The big guns of Australian sport appear to be set for a game of musical chairs
Tom Smithies
The Daily Telegraph
Former NRL chief executive David Gallop is to replace FFA boss Ben Buckley Source: News Limited
DAVID Gallop's switch to head Football Federation Australia opens the door for a game of top-level musical chairs at the top of Australian sport, with speculation already mounting over a possible return to the AFL for Ben Buckley.
Andrew Demetriou's No.2 at the AFL, Gill McLachlan, is seen as one of the favourites to succeed Gallop at the NRL, which would open the way for Buckley to return to the sport he played at the top level and previously administered for seven years.

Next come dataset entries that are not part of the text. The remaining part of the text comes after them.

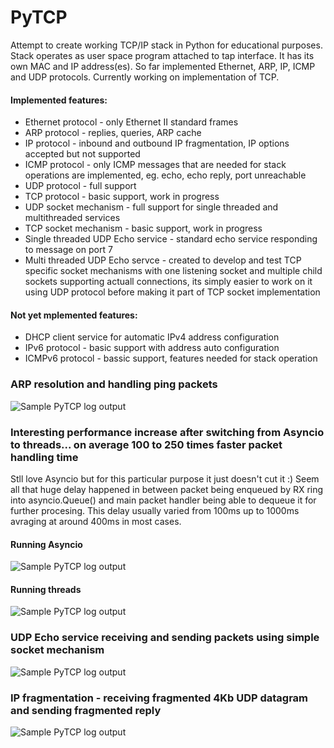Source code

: # PyTCP

Attempt to create working TCP/IP stack in Python for educational purposes. Stack operates as user space program attached to tap interface. It has its own MAC and IP address(es). So far implemented Ethernet, ARP, IP, ICMP and UDP protocols. Currently working on implementation of TCP.

#### Implemented features:

 - Ethernet protocol - only Ethernet II standard frames
 - ARP protocol - replies, queries, ARP cache
 - IP protocol - inbound and outbound IP fragmentation, IP options accepted but not supported
 - ICMP protocol - only ICMP messages that are needed for stack operations are implemented, eg. echo, echo reply, port unreachable
 - UDP protocol - full support
 - TCP protocol - basic support, work in progress
 - UDP socket mechanism - full support for single threaded and multithreaded services
 - TCP socket mechanism - basic support, work in progress
 - Single threaded UDP Echo service - standard echo service responding to message on port 7
 - Multi threaded UDP Echo servce - created to develop and test TCP specific socket mechanisms with one listening socket and multiple child sockets supporting actuall connections, its simply easier to work on it using UDP protocol before making it part of TCP socket implementation


#### Not yet mplemented features:
 
 - DHCP client service for automatic IPv4 address configuration
 - IPv6 protocol - basic support with address auto configuration
 - ICMPv6 protocol - bassic support, features needed for stack operation


### ARP resolution and handling ping packets
![Sample PyTCP log output](https://github.com/ccie18643/PyTCP/blob/main/pictures/log_01.png)


### Interesting performance increase after switching from Asyncio to threads... on average 100 to 250 times faster packet handling time

Stll love Asyncio but for this particular purpose it just doesn't cut it :) Seem all that huge delay happened in between packet being enqueued by RX ring into asyncio.Queue() and main packet handler being able to dequeue it for further procesing. This delay usually varied from 100ms up to 1000ms avraging at around 400ms in most cases.

#### Running Asyncio
![Sample PyTCP log output](https://github.com/ccie18643/PyTCP/blob/main/pictures/log_02.png)

#### Running threads
![Sample PyTCP log output](https://github.com/ccie18643/PyTCP/blob/main/pictures/log_03.png)


### UDP Echo service receiving and sending packets using simple socket mechanism
![Sample PyTCP log output](https://github.com/ccie18643/PyTCP/blob/main/pictures/log_04.png)


### IP fragmentation - receiving fragmented 4Kb UDP datagram and sending fragmented reply
![Sample PyTCP log output](https://github.com/ccie18643/PyTCP/blob/main/pictures/log_05.png)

But he was also last night being linked again with the vacant CEO's job at North Melbourne, the AFL club where he was vice-captain from 1990 to 1992 and where he played 74 games from 1986-1993.

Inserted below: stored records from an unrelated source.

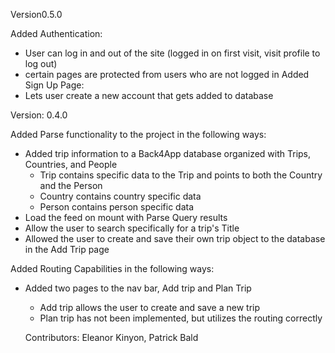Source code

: Version0.5.0

Added Authentication:
- User can log in and out of the site (logged in on first visit, visit profile to log out)
- certain pages are protected from users who are not logged in
Added Sign Up Page:
- Lets user create a new account that gets added to database

Version: 0.4.0

Added Parse functionality to the project in the following ways:
- Added trip information to a Back4App database organized with Trips, Countries, and People
  - Trip contains specific data to the Trip and points to both the Country and the Person
  - Country contains country specific data
  - Person contains person specific data
- Load the feed on mount with Parse Query results
- Allow the user to search specifically for a trip's Title
- Allowed the user to create and save their own trip object to the database in the Add Trip page

Added Routing Capabilities in the following ways:
- Added two pages to the nav bar, Add trip and Plan Trip
  - Add trip allows the user to create and save a new trip
  - Plan trip has not been implemented, but utilizes the routing correctly
  
  Contributors: 
  Eleanor Kinyon, 
  Patrick Bald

Though Buckley ruled himself out of the job weeks ago, North Melbourne chairman James Brayshaw suggested yesterday on radio that he would re-approach his quarry now that his departure from the FFA had been confirmed.
"This is all absolute news for me, it'll be very interesting to see what he does because he is a very, very capable man," Brayshaw said in Melbourne.
Though Buckley's family has settled in the eastern suburbs of Sydney, he and his wife both hail from Melbourne.
A former Nike marketing executive in Japan, Buckley was central to the AFL's record television deal in 2005.
McLachlan, meanwhile, was reportedly approached by NRL headhunters last week about succeeding Gallop in the wake of Demetriou's insistence that he wanted to remain AFL boss "indefinitely".